Records from a collection
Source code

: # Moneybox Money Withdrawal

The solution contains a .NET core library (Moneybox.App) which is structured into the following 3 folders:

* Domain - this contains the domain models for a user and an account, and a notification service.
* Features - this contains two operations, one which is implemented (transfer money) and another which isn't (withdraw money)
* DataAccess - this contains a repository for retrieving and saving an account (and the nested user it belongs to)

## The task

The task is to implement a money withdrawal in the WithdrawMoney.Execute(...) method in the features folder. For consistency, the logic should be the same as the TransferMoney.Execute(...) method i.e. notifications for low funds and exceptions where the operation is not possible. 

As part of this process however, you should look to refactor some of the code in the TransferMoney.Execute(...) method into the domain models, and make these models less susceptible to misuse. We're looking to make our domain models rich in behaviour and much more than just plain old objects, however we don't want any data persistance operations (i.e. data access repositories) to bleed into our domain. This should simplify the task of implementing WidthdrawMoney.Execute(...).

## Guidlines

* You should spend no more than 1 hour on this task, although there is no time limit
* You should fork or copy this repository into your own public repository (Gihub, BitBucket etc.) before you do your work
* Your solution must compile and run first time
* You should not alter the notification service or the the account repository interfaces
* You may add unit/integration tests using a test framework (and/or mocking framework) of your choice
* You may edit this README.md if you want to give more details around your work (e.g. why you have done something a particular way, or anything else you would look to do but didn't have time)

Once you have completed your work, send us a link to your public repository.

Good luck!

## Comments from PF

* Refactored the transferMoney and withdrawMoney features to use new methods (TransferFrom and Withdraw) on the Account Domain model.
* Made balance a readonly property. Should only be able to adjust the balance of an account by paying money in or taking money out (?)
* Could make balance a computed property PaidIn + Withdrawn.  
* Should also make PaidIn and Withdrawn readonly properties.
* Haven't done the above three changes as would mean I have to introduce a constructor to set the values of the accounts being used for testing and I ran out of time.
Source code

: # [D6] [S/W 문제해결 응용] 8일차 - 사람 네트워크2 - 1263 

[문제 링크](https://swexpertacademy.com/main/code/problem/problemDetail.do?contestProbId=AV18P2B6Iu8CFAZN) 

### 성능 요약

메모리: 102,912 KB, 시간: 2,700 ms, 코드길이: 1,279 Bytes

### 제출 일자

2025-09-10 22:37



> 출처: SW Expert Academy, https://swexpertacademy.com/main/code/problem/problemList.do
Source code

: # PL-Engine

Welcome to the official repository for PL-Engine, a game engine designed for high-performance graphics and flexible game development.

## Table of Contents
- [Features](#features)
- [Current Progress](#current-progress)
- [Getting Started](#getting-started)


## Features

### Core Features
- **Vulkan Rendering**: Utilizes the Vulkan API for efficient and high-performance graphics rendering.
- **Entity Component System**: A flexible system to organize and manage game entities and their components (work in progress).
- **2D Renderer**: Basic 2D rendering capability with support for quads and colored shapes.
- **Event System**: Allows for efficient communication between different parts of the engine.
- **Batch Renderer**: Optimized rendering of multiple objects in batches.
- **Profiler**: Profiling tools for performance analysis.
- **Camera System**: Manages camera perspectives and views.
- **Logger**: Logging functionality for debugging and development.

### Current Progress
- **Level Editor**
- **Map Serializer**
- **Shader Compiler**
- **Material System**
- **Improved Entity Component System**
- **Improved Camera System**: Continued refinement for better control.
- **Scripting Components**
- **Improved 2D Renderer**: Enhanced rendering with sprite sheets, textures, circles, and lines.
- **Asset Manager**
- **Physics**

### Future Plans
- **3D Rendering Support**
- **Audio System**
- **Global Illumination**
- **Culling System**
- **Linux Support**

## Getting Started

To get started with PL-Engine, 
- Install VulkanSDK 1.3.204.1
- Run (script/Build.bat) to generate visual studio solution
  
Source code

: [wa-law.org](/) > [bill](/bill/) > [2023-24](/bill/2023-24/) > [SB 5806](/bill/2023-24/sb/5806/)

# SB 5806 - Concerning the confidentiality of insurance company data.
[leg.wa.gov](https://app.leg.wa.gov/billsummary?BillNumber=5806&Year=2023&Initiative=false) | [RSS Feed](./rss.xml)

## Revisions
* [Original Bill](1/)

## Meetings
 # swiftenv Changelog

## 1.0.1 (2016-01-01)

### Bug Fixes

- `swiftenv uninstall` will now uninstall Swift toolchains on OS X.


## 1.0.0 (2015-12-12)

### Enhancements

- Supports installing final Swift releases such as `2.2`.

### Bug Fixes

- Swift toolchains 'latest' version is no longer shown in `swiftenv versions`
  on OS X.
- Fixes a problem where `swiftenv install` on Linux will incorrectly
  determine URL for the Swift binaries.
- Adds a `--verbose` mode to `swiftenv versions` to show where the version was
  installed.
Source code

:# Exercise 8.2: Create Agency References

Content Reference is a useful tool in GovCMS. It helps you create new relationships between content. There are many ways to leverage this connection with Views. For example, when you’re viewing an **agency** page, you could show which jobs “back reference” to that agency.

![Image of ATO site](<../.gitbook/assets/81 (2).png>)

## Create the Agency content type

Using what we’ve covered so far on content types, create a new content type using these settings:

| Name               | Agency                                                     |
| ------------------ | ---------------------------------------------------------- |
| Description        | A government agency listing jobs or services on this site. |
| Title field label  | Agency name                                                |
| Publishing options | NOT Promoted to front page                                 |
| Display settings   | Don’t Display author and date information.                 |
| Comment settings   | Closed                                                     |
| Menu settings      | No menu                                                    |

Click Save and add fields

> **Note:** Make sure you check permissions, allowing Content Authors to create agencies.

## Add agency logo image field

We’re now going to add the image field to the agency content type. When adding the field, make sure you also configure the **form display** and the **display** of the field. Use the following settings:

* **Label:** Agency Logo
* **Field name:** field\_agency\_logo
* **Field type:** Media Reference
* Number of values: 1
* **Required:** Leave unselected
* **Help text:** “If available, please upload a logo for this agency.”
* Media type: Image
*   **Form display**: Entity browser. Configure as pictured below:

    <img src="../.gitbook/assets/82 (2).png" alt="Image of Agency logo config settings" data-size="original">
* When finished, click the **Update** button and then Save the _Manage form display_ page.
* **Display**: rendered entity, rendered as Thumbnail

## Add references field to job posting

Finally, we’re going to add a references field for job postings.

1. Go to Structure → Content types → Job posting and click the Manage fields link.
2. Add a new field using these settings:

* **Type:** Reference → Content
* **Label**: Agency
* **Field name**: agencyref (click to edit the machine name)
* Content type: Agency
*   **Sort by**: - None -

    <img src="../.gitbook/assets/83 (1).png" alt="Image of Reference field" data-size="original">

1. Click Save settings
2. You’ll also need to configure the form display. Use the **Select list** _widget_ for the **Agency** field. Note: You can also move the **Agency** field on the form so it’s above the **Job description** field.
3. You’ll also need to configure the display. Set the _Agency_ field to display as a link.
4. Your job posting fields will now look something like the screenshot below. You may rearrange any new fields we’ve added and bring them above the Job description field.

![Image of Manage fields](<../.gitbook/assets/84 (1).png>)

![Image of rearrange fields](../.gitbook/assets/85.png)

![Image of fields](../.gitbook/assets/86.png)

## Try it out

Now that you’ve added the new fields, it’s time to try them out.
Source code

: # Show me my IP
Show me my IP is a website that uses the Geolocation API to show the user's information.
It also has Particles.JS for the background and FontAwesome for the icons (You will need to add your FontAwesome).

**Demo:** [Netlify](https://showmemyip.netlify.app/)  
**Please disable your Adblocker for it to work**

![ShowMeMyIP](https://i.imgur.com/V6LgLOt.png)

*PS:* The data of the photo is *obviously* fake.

*Problem statement*.
Every record, from top to bottom, must be transcribed exactly.

*Answer box*.
Source code

: # Moneybox Money Withdrawal

The solution contains a .NET core library (Moneybox.App) which is structured into the following 3 folders:

* Domain - this contains the domain models for a user and an account, and a notification service.
* Features - this contains two operations, one which is implemented (transfer money) and another which isn't (withdraw money)
* DataAccess - this contains a repository for retrieving and saving an account (and the nested user it belongs to)

## The task

The task is to implement a money withdrawal in the WithdrawMoney.Execute(...) method in the features folder. For consistency, the logic should be the same as the TransferMoney.Execute(...) method i.e. notifications for low funds and exceptions where the operation is not possible. 

As part of this process however, you should look to refactor some of the code in the TransferMoney.Execute(...) method into the domain models, and make these models less susceptible to misuse. We're looking to make our domain models rich in behaviour and much more than just plain old objects, however we don't want any data persistance operations (i.e. data access repositories) to bleed into our domain. This should simplify the task of implementing WidthdrawMoney.Execute(...).

## Guidlines

* You should spend no more than 1 hour on this task, although there is no time limit
* You should fork or copy this repository into your own public repository (Gihub, BitBucket etc.) before you do your work
* Your solution must compile and run first time
* You should not alter the notification service or the the account repository interfaces
* You may add unit/integration tests using a test framework (and/or mocking framework) of your choice
* You may edit this README.md if you want to give more details around your work (e.g. why you have done something a particular way, or anything else you would look to do but didn't have time)

Once you have completed your work, send us a link to your public repository.

Good luck!

## Comments from PF

* Refactored the transferMoney and withdrawMoney features to use new methods (TransferFrom and Withdraw) on the Account Domain model.
* Made balance a readonly property. Should only be able to adjust the balance of an account by paying money in or taking money out (?)
* Could make balance a computed property PaidIn + Withdrawn.  
* Should also make PaidIn and Withdrawn readonly properties.
* Haven't done the above three changes as would mean I have to introduce a constructor to set the values of the accounts being used for testing and I ran out of time.
Source code

: # [D6] [S/W 문제해결 응용] 8일차 - 사람 네트워크2 - 1263 

[문제 링크](https://swexpertacademy.com/main/code/problem/problemDetail.do?contestProbId=AV18P2B6Iu8CFAZN) 

### 성능 요약

메모리: 102,912 KB, 시간: 2,700 ms, 코드길이: 1,279 Bytes

### 제출 일자

2025-09-10 22:37



> 출처: SW Expert Academy, https://swexpertacademy.com/main/code/problem/problemList.do
Source code

: # PL-Engine

Welcome to the official repository for PL-Engine, a game engine designed for high-performance graphics and flexible game development.

## Table of Contents
- [Features](#features)
- [Current Progress](#current-progress)
- [Getting Started](#getting-started)


## Features

### Core Features
- **Vulkan Rendering**: Utilizes the Vulkan API for efficient and high-performance graphics rendering.
- **Entity Component System**: A flexible system to organize and manage game entities and their components (work in progress).
- **2D Renderer**: Basic 2D rendering capability with support for quads and colored shapes.
- **Event System**: Allows for efficient communication between different parts of the engine.
- **Batch Renderer**: Optimized rendering of multiple objects in batches.
- **Profiler**: Profiling tools for performance analysis.
- **Camera System**: Manages camera perspectives and views.
- **Logger**: Logging functionality for debugging and development.

### Current Progress
- **Level Editor**
- **Map Serializer**
- **Shader Compiler**
- **Material System**
- **Improved Entity Component System**
- **Improved Camera System**: Continued refinement for better control.
- **Scripting Components**
- **Improved 2D Renderer**: Enhanced rendering with sprite sheets, textures, circles, and lines.
- **Asset Manager**
- **Physics**

### Future Plans
- **3D Rendering Support**
- **Audio System**
- **Global Illumination**
- **Culling System**
- **Linux Support**

## Getting Started

To get started with PL-Engine, 
- Install VulkanSDK 1.3.204.1
- Run (script/Build.bat) to generate visual studio solution
  
Source code

: [wa-law.org](/) > [bill](/bill/) > [2023-24](/bill/2023-24/) > [SB 5806](/bill/2023-24/sb/5806/)

# SB 5806 - Concerning the confidentiality of insurance company data.
[leg.wa.gov](https://app.leg.wa.gov/billsummary?BillNumber=5806&Year=2023&Initiative=false) | [RSS Feed](./rss.xml)

## Revisions
* [Original Bill](1/)

## Meetings
 # swiftenv Changelog

## 1.0.1 (2016-01-01)

### Bug Fixes

- `swiftenv uninstall` will now uninstall Swift toolchains on OS X.


## 1.0.0 (2015-12-12)

### Enhancements

- Supports installing final Swift releases such as `2.2`.

### Bug Fixes

- Swift toolchains 'latest' version is no longer shown in `swiftenv versions`
  on OS X.
- Fixes a problem where `swiftenv install` on Linux will incorrectly
  determine URL for the Swift binaries.
- Adds a `--verbose` mode to `swiftenv versions` to show where the version was
  installed.
Source code

:# Exercise 8.2: Create Agency References

Content Reference is a useful tool in GovCMS. It helps you create new relationships between content. There are many ways to leverage this connection with Views. For example, when you’re viewing an **agency** page, you could show which jobs “back reference” to that agency.

![Image of ATO site](<../.gitbook/assets/81 (2).png>)

## Create the Agency content type

Using what we’ve covered so far on content types, create a new content type using these settings:

| Name               | Agency                                                     |
| ------------------ | ---------------------------------------------------------- |
| Description        | A government agency listing jobs or services on this site. |
| Title field label  | Agency name                                                |
| Publishing options | NOT Promoted to front page                                 |
| Display settings   | Don’t Display author and date information.                 |
| Comment settings   | Closed                                                     |
| Menu settings      | No menu                                                    |

Click Save and add fields

> **Note:** Make sure you check permissions, allowing Content Authors to create agencies.

## Add agency logo image field

We’re now going to add the image field to the agency content type. When adding the field, make sure you also configure the **form display** and the **display** of the field. Use the following settings:

* **Label:** Agency Logo
* **Field name:** field\_agency\_logo
* **Field type:** Media Reference
* Number of values: 1
* **Required:** Leave unselected
* **Help text:** “If available, please upload a logo for this agency.”
* Media type: Image
*   **Form display**: Entity browser. Configure as pictured below:

    <img src="../.gitbook/assets/82 (2).png" alt="Image of Agency logo config settings" data-size="original">
* When finished, click the **Update** button and then Save the _Manage form display_ page.
* **Display**: rendered entity, rendered as Thumbnail

## Add references field to job posting

Finally, we’re going to add a references field for job postings.

1. Go to Structure → Content types → Job posting and click the Manage fields link.
2. Add a new field using these settings:

* **Type:** Reference → Content
* **Label**: Agency
* **Field name**: agencyref (click to edit the machine name)
* Content type: Agency
*   **Sort by**: - None -

    <img src="../.gitbook/assets/83 (1).png" alt="Image of Reference field" data-size="original">

1. Click Save settings
2. You’ll also need to configure the form display. Use the **Select list** _widget_ for the **Agency** field. Note: You can also move the **Agency** field on the form so it’s above the **Job description** field.
3. You’ll also need to configure the display. Set the _Agency_ field to display as a link.
4. Your job posting fields will now look something like the screenshot below. You may rearrange any new fields we’ve added and bring them above the Job description field.

![Image of Manage fields](<../.gitbook/assets/84 (1).png>)

![Image of rearrange fields](../.gitbook/assets/85.png)

![Image of fields](../.gitbook/assets/86.png)

## Try it out

Now that you’ve added the new fields, it’s time to try them out.
Source code

: # Show me my IP
Show me my IP is a website that uses the Geolocation API to show the user's information.
It also has Particles.JS for the background and FontAwesome for the icons (You will need to add your FontAwesome).

**Demo:** [Netlify](https://showmemyip.netlify.app/)  
**Please disable your Adblocker for it to work**

![ShowMeMyIP](https://i.imgur.com/V6LgLOt.png)

*PS:* The data of the photo is *obviously* fake.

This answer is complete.